_REQUIREMENT_.
The exercise asks you to copy every line below in which "Literal" appears.

(Records from a data source)
------

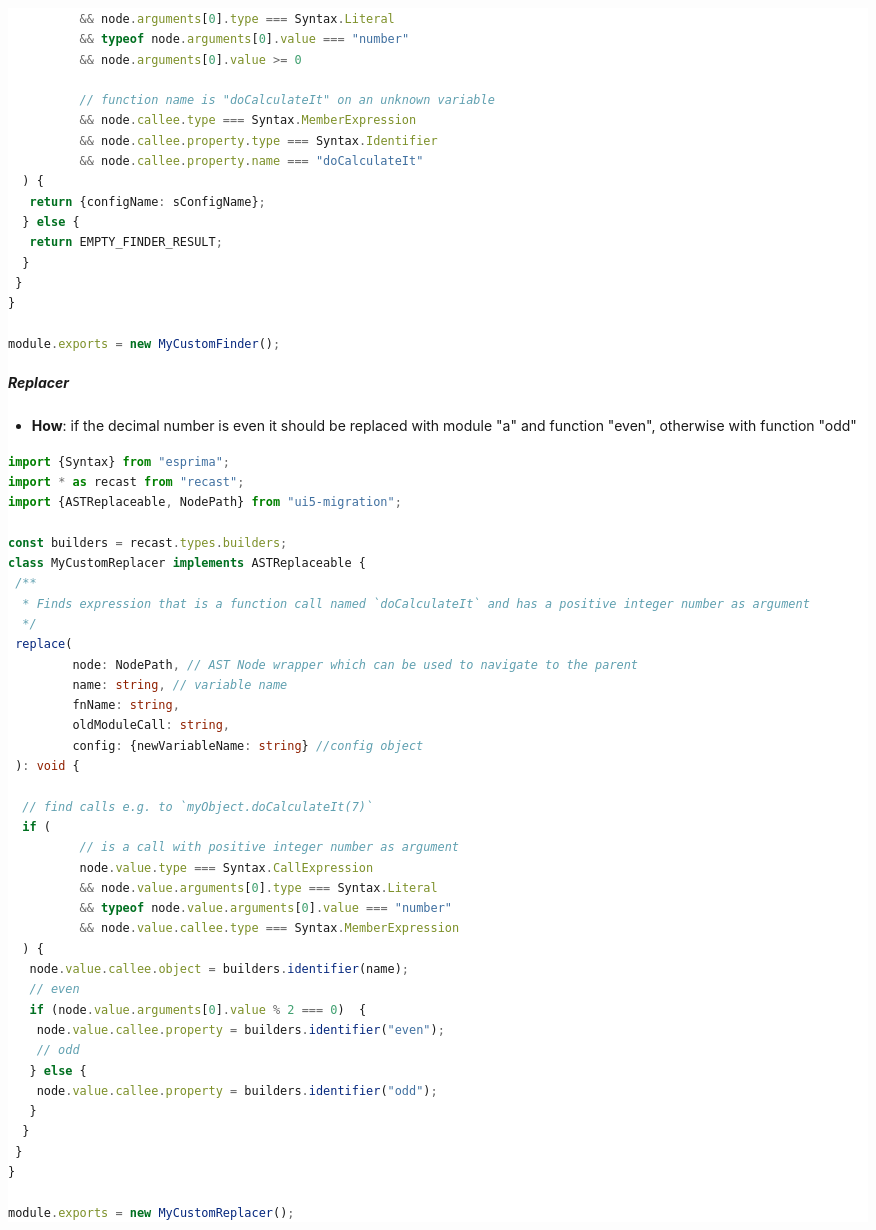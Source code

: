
 ```ts
          && node.arguments[0].type === Syntax.Literal
          && typeof node.arguments[0].value === "number"
          && node.arguments[0].value >= 0

          // function name is "doCalculateIt" on an unknown variable
          && node.callee.type === Syntax.MemberExpression
          && node.callee.property.type === Syntax.Identifier
          && node.callee.property.name === "doCalculateIt"
  ) {
   return {configName: sConfigName};
  } else {
   return EMPTY_FINDER_RESULT;
  }
 }
}

module.exports = new MyCustomFinder();
```

##### Replacer
* **How**: if the decimal number is even it should be replaced with module "a" and function "even", otherwise with function "odd"

```ts
import {Syntax} from "esprima";
import * as recast from "recast";
import {ASTReplaceable, NodePath} from "ui5-migration";

const builders = recast.types.builders;
class MyCustomReplacer implements ASTReplaceable {
 /**
  * Finds expression that is a function call named `doCalculateIt` and has a positive integer number as argument
  */
 replace(
         node: NodePath, // AST Node wrapper which can be used to navigate to the parent
         name: string, // variable name
         fnName: string,
         oldModuleCall: string,
         config: {newVariableName: string} //config object
 ): void {

  // find calls e.g. to `myObject.doCalculateIt(7)`
  if (
          // is a call with positive integer number as argument
          node.value.type === Syntax.CallExpression
          && node.value.arguments[0].type === Syntax.Literal
          && typeof node.value.arguments[0].value === "number"
          && node.value.callee.type === Syntax.MemberExpression
  ) {
   node.value.callee.object = builders.identifier(name);
   // even
   if (node.value.arguments[0].value % 2 === 0)  {
    node.value.callee.property = builders.identifier("even");
    // odd
   } else {
    node.value.callee.property = builders.identifier("odd");
   }
  }
 }
}

module.exports = new MyCustomReplacer();
```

------

_PROBLEM SOLUTION_.
          && node.arguments[0].type === Syntax.Literal
          && node.value.arguments[0].type === Syntax.Literal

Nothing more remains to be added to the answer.